Che et al.172 have incorporated the PIL trifluoroacetic propylamine (TFAPA) in SPEEK and PVdF membranes. The conductivity of SPEEK membrane containing 70 wt% TFAPA was 0.019 S cm−1 at 160 °C. The membrane was thermally stable up to 190 °C, but the mechanical properties need to be improved especially at elevated temperatures. The mechanical strength decreased with increasing temperature and PIL content. Cross-linking offers the possibility of improving the mechanical properties of SPEEK membrane. Recently, diethylmethylamine– trifluoromethanesulfonic acid (dema-TfOH) has been identified as a promising PIL for anhydrous membranes.173 The chemical structure of dema-TfOH is shown in Fig. 19. The ionic conductivity at 120 °C was found to be 0.043 S/cm. Proton transport in these PILs is believed to occur by the vehicular mechanism.170,173 The dissociated proton is expected to be transported with the dema. The possible occurrence of proton hopping, the role of molecular reorientation in proton transfer and the time scale of these processes is of great interest. Dema-TfOH remains in the liquid state over a wide temperature range (melting point is −13 °C) and has good thermal stability. Fuel cell performance was found to be better than that of anhydrous H3PO4 at 150 °C.

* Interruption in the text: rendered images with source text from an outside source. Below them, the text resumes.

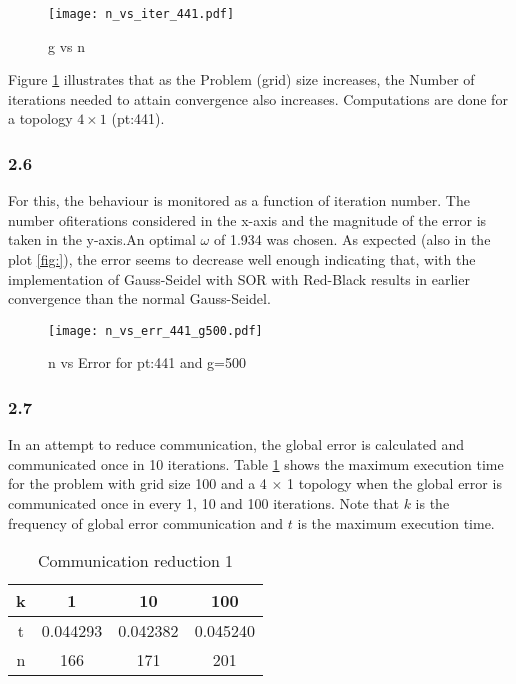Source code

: \begin{figure}[ht]
  \centering
  \texttt{[image: n\_vs\_iter\_441.pdf]}
  \caption{\label{fig:n_vs_iter}  g vs n}
\end{figure}

Figure \ref{fig:n_vs_iter} illustrates that as the Problem (grid) size increases, the Number of iterations needed to attain convergence also increases. Computations are done for a topology $4 \times 1$ (pt:441).


\subsubsection*{2.6}
For this, the behaviour is monitored as a function of iteration number. The number ofiterations considered in the x-axis and the magnitude of the error is taken in the y-axis.An optimal $\omega$ of 1.934 was chosen. As expected (also in the plot \ref{fig:}), the error seems to decrease well enough indicating that, with the implementation of Gauss-Seidel with SOR with Red-Black results in earlier convergence than the normal Gauss-Seidel.
\begin{figure}[h]
  \centering
  \texttt{[image: n\_vs\_err\_441\_g500.pdf]}
  \caption{\label{fig:n_vs_err}  n vs Error for pt:441 and g=500}
\end{figure}
\subsubsection*{2.7}
In an attempt to reduce communication, the global error is calculated and communicated once in 10 iterations. Table \ref{comm1} shows the maximum execution time for the problem with grid size 100 and a 4 $ \times $ 1 topology when the global error is communicated once in every 1, 10 and 100 iterations. Note that $ k $  is the frequency of global error communication and $ t $ is the maximum execution time. \\
	
\begin{table}[h!]
  \centering
  \begin{tabular}{|c|c c c|}
    \hline
    k & 1 		 	& 10 		& 100  \\
    \hline
    t & 0.044293 	& 0.042382  & 0.045240 \\	
    n & 166			& 171	    & 201 \\
    \hline	
  \end{tabular}
  \caption{Communication reduction 1}
  \label{comm1}
\end{table}

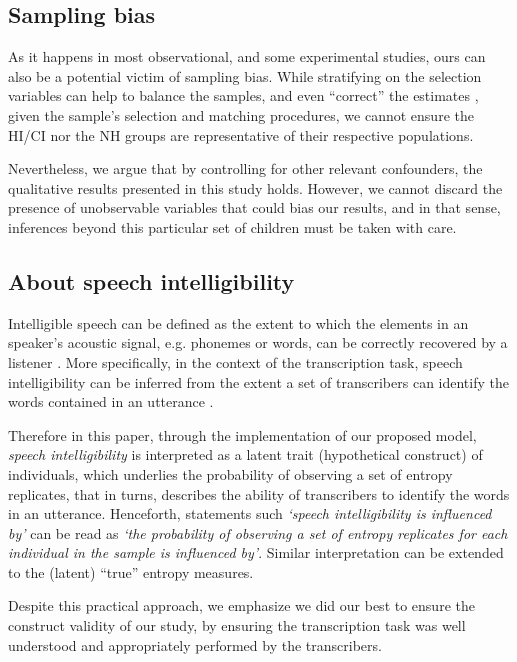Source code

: \subsection{Sampling bias} \label{sSA:sampling_bias}
%
As it happens in most observational, and some experimental studies, ours can also be a potential victim of sampling bias. While stratifying on the selection variables can help to balance the samples, and even ``correct'' the estimates \cite{Cinelli_et_al_2021, Deffner_et_al_2022}, given the sample's selection and matching procedures, we cannot ensure the HI/CI nor the NH groups are representative of their respective populations. 

Nevertheless, we argue that by controlling for other relevant confounders, the qualitative results presented in this study holds. However, we cannot discard the presence of unobservable variables that could bias our results, and in that sense, inferences beyond this particular set of children must be taken with care.
%
%
\subsection{About speech intelligibility} \label{sSA:SI}
%
Intelligible speech can be defined as the extent to which the elements in an speaker's acoustic signal, e.g. phonemes or words, can be correctly recovered by a listener \citep{Kent_et_al_1989, Whitehill_et_al_2004, vanHeuven_2008, Freeman_et_al_2017}. More specifically, in the context of the transcription task, speech intelligibility can be inferred from the extent a set of transcribers can identify the words contained in an utterance \cite{Boonen_et_al_2021}.

Therefore in this paper, through the implementation of our proposed model, \textit{speech intelligibility} is interpreted as a latent trait (hypothetical construct) of individuals, which underlies the probability of observing a set of entropy replicates, that in turns, describes the ability of transcribers to identify the words in an utterance. Henceforth, statements such \textit{`speech intelligibility is influenced by'} can be read as \textit{`the probability of observing a set of entropy replicates for each individual in the sample is influenced by'}. Similar interpretation can be extended to the (latent) ``true'' entropy measures.

Despite this practical approach, we emphasize we did our best to ensure the construct validity of our study, by ensuring the transcription task was well understood and appropriately performed by the transcribers.

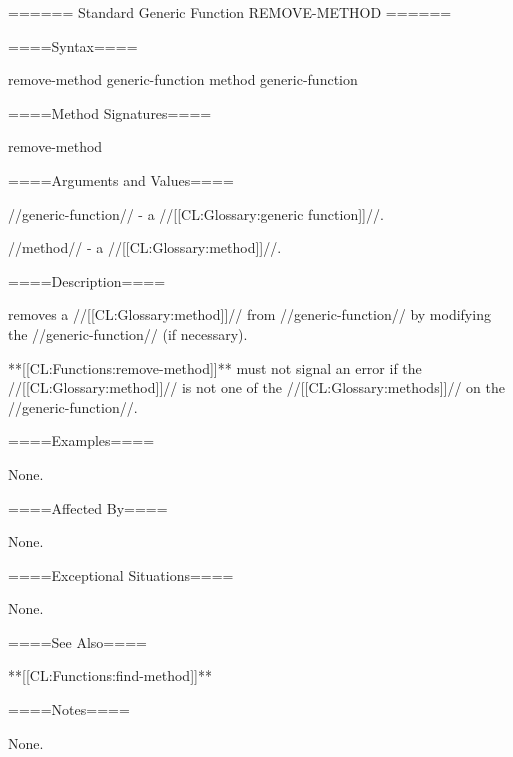 ====== Standard Generic Function REMOVE-METHOD ======

====Syntax====

\DefgenWithValues remove-method {generic-function method} {generic-function}

====Method Signatures====

\Defmeth remove-method {}

====Arguments and Values====

//generic-function// - a //[[CL:Glossary:generic function]]//.

//method// - a //[[CL:Glossary:method]]//.

====Description====

 removes a //[[CL:Glossary:method]]// from //generic-function// by modifying the //generic-function// (if necessary).

**[[CL:Functions:remove-method]]** must not signal an error if the //[[CL:Glossary:method]]// is not one of the //[[CL:Glossary:methods]]// on the //generic-function//.

====Examples====

None.

====Affected By====

None.

====Exceptional Situations====

None.

====See Also====

**[[CL:Functions:find-method]]**

====Notes====

None.


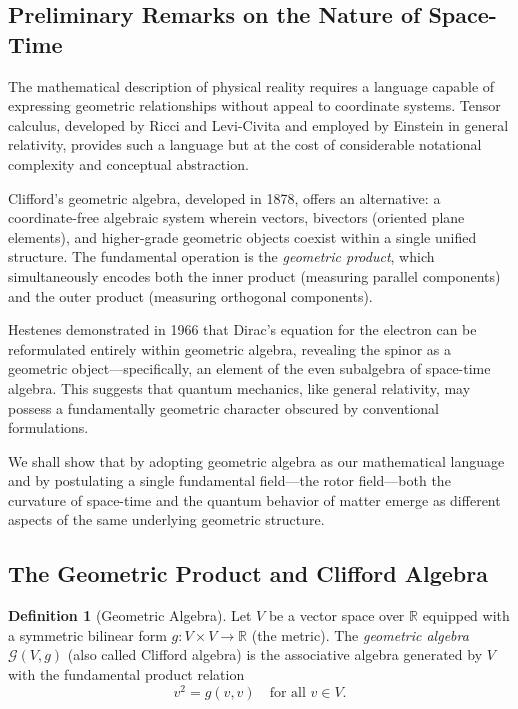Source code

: \documentclass[11pt,a4paper]{article}
\numberwithin{equation}{section}
\theoremstyle{plain}
\theoremstyle{definition}
\newtheorem{definition}[theorem]{Definition}
\theoremstyle{remark}
\newcommand{\R}{\mathbb{R}}
\newcommand{\Cl}{\mathcal{G}}               %
\begin{document}
\subsection{Preliminary Remarks on the Nature of Space-Time}

The mathematical description of physical reality requires a language capable of expressing geometric relationships without appeal to coordinate systems. Tensor calculus, developed by Ricci and Levi-Civita and employed by Einstein in general relativity, provides such a language but at the cost of considerable notational complexity and conceptual abstraction.

Clifford's geometric algebra, developed in 1878, offers an alternative: a coordinate-free algebraic system wherein vectors, bivectors (oriented plane elements), and higher-grade geometric objects coexist within a single unified structure. The fundamental operation is the \emph{geometric product}, which simultaneously encodes both the inner product (measuring parallel components) and the outer product (measuring orthogonal components).

Hestenes demonstrated in 1966 that Dirac's equation for the electron can be reformulated entirely within geometric algebra, revealing the spinor as a geometric object—specifically, an element of the even subalgebra of space-time algebra. This suggests that quantum mechanics, like general relativity, may possess a fundamentally geometric character obscured by conventional formulations.

We shall show that by adopting geometric algebra as our mathematical language and by postulating a single fundamental field—the rotor field—both the curvature of space-time and the quantum behavior of matter emerge as different aspects of the same underlying geometric structure.

\subsection{The Geometric Product and Clifford Algebra}

\begin{definition}[Geometric Algebra]
Let $V$ be a vector space over $\R$ equipped with a symmetric bilinear form $g: V \times V \to \R$ (the metric). The \emph{geometric algebra} $\Cl(V,g)$ (also called Clifford algebra) is the associative algebra generated by $V$ with the fundamental product relation
\begin{equation}
v^2 = g(v,v) \quad \text{for all } v \in V.
\label{eq:fundamental-relation}
\end{equation}
\end{definition}
\end{document}

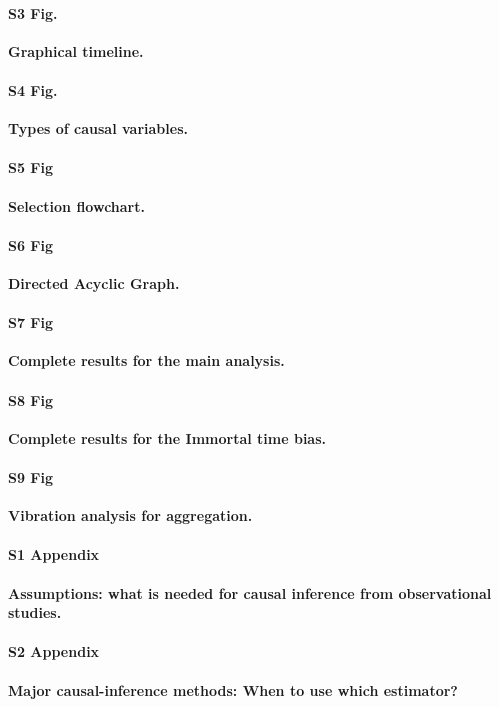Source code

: \documentclass[10pt,letterpaper]{article}
\begin{document}
\paragraph*{S3 Fig.}
\label{apd:graphical_timeline}
{\bf Graphical timeline.}

\paragraph*{S4 Fig.}
\label{apd:causal_variables}
{\bf Types of causal variables.}

\paragraph*{S5 Fig}
\label{apd:selection_flowchart}
{\bf Selection flowchart.}

\paragraph*{S6 Fig}
\label{apd:causal_diagram_albumin}
{\bf Directed Acyclic Graph.}

\paragraph*{S7 Fig}
\label{apd:detailed_results}
{\bf Complete results for the main analysis.}

\paragraph*{S8 Fig}
\label{apd:detailed_results_itb}
{\bf Complete results for the Immortal time bias.}

\paragraph*{S9 Fig}
\label{apd:vibration_analysis_for_aggregation}
{\bf Vibration analysis for aggregation.}

\paragraph*{S1 Appendix}
\label{apd:causal_assumptions}
{\bf Assumptions: what is needed for causal inference from observational studies.}

\paragraph*{S2 Appendix}
\label{apd:causal_estimators}
{\bf Major causal-inference methods: When to use which estimator?}
\end{document}

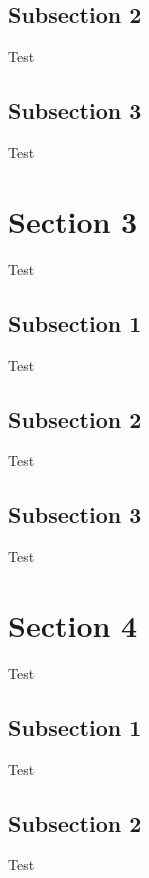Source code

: \documentclass[compress,14pt,t]{beamer}
\begin{document}
    \subsection{Subsection 2}
    \begin{frame}Test\end{frame}
    \subsection{Subsection 3}
    \begin{frame}Test\end{frame}

    \section{Section 3}
    \begin{frame}Test\end{frame}
    \subsection{Subsection 1}
    \begin{frame}Test\end{frame}
    \subsection{Subsection 2}
    \begin{frame}Test\end{frame}
    \subsection{Subsection 3}
    \begin{frame}Test\end{frame}

    \section{Section 4}
    \begin{frame}Test\end{frame}
    \subsection{Subsection 1}
    \begin{frame}Test\end{frame}
    \subsection{Subsection 2}
    \begin{frame}Test\end{frame}
\end{document}
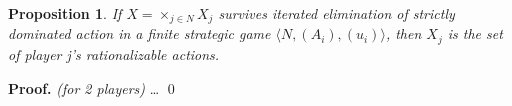 \documentclass[slidestop,serif,compress]{beamer}    %
\newcommand{\Ra}{\Rightarrow}
\theoremstyle{plain}
\newtheorem{prop}{Proposition}
\theoremstyle{definition}
\begin{document}
{\begin{prop}\label{prop:rational_strict_el_dom}
  If $X=\times_{j\in N}X_j$ survives iterated elimination of strictly dominated action in a finite strategic game $\langle N,(A_i),(u_i)\rangle$, then $X_j$ is the set of player j's rationalizable actions.
\end{prop}
\textbf{Proof. }\emph{(for 2 players)}
\dots%
\qed



}
\end{document}
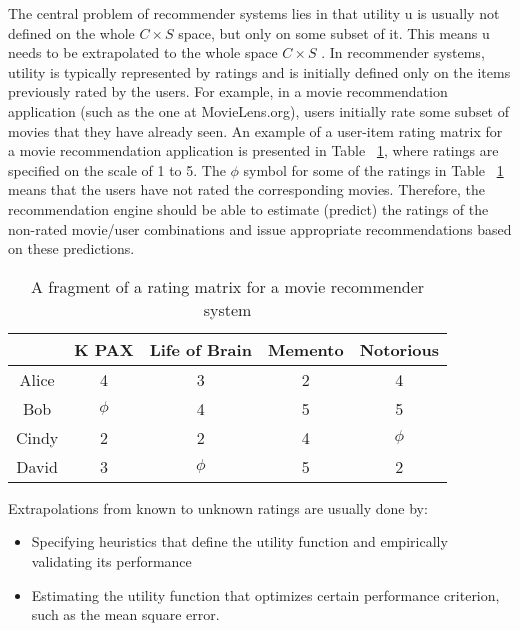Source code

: The central problem of recommender systems lies in that utility u is usually not defined on the whole $C \times S$ space, but only on some subset of it. This means u needs to be extrapolated to the whole space $C \times S$ . In recommender systems, utility is typically represented by ratings and is initially defined only on the items previously rated by the users. For example, in a movie recommendation application (such as the one at MovieLens.org), users initially rate some subset of movies that they have already seen. An example of a user-item rating matrix for a movie recommendation application is presented in Table ~\ref{table:1}, where ratings are specified on the scale of 1 to 5. The $\phi$ symbol for some of the ratings in Table ~\ref{table:1} means that the users have not rated the corresponding movies. Therefore, the recommendation engine should be able to estimate (predict) the ratings of the non-rated movie/user combinations and issue appropriate recommendations based on these predictions.

\begin{table}[ht]
\caption{A fragment of a rating matrix for a movie recommender system} %
\centering  %
\begin{tabular}{c c c c c} %
\hline\hline                        %
 & K PAX & Life of Brain & Memento & Notorious\\ [0.5ex] %
\hline                  %
Alice & 4 & 3& 2 &4  \\ %
Bob & $\phi$ & 4 & 5 &5  \\
Cindy & 2 & 2  & 4 &$\phi$  \\
David & 3 & $\phi$& 5 &2 \\[1ex]      %
\hline %
\end{tabular}
\label{table:1} %
\end{table}


Extrapolations from known to unknown ratings are usually done by:
\begin{itemize}
\item Specifying heuristics that define the utility function and empirically validating its performance
\item Estimating the utility function that optimizes certain performance criterion, such as the mean square error.
\end{itemize}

Chemical structure of triflic acid (left) and diethylmethylamine (right). C, H, N, F, S and O are shown as black, white, blue, green, yellow and red spheres, respectively.
Fig. 19 Chemical structure of triflic acid (left) and diethylmethylamine (right). C, H, N, F, S and O are shown as black, white, blue, green, yellow and red spheres, respectively.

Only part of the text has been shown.